Posted tagged ‘First Rule Of Ecomomics Scarcity’

Economic Ignorance Has Caused Our Political Chaos.

March 8, 2017

Microeconomics or Micro Economics as a Concept

What do Jeffery Sachs (economics professor at Columbia), Bill Gates, the Pope, Donald Trump and Republicans in Congress have in common?….. Economic ignorance!

Why are  pronouncements by people with authority rarely challenged?….. Economic ignorance!

I found some recent articles on economicpolicyjournl.com which have a similar theme: People with authority demonstrating their ignorance about basic economic principles.

Here are the articles.

Harvard Educated Economist Clueless About The Fundamentals Of Economics.

I Never Realized The Economic Ignoramus Bill Gates Is….Until Now.

The Pope’s Problem With Basic Economics.

Trump In Melbourne Spilling His Economic Plans And How Non-Free Market Are They.

House Republican Border Adjustment Tax Plan Gains Support In White House: Prepare For Higher Prices And Less Product.

Jeffery Sachs, Bill Gates and the Pope don’t have the power of Government behind anything they say. Their authority exists in the minds of the people who believe they have authority. They can’t force their economic ignorance on us

The President and Congress have the power of Government behind their policies. Politicians and bureaucrats can force their economic ignorance on us.

OUR ECONOMIC IGNORANCE

The increasing political chaos existing in the U.S is rooted in the economic ignorance of a vast majority of people. Both the masses, and people with “authority”, bear responsibility for our present political and economic situation.

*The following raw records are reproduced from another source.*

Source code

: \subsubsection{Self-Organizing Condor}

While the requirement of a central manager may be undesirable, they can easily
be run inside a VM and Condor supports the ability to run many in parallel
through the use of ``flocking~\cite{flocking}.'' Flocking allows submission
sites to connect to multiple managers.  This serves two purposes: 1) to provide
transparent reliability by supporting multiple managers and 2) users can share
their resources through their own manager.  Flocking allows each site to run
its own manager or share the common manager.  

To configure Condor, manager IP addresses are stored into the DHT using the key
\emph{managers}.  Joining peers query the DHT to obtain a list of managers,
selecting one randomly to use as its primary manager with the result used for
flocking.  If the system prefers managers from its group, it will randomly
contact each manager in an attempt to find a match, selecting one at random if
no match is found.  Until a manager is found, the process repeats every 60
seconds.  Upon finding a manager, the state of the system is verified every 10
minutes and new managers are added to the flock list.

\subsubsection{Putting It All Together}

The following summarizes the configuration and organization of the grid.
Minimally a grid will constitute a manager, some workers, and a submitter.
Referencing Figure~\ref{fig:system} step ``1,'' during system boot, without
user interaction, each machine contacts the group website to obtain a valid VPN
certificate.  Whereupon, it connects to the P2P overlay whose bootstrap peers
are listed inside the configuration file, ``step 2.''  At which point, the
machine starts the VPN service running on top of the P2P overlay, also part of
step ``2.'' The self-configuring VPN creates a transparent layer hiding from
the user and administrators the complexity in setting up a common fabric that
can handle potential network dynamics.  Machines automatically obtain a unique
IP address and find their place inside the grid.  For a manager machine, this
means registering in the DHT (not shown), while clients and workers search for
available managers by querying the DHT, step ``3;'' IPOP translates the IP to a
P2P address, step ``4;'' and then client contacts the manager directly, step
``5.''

People with “authority” being economically ignorant creates a problem because we the masses accept what they say as truth. This leads to the passage of Governmental policies which can’t produce the outcomes predicted by the people with authority.

We have the power to be a check on these people with authority. But we reinforce their authority on the one hand, and increase the economic ignorance of the masses on the other, when we don’t challenge the economic validity of what they say.

People with authority always want more power. Their power can’t be increased unless we allow it. Authority not backed by the force of Government isn’t real authority. We voluntarily give people their position of authority.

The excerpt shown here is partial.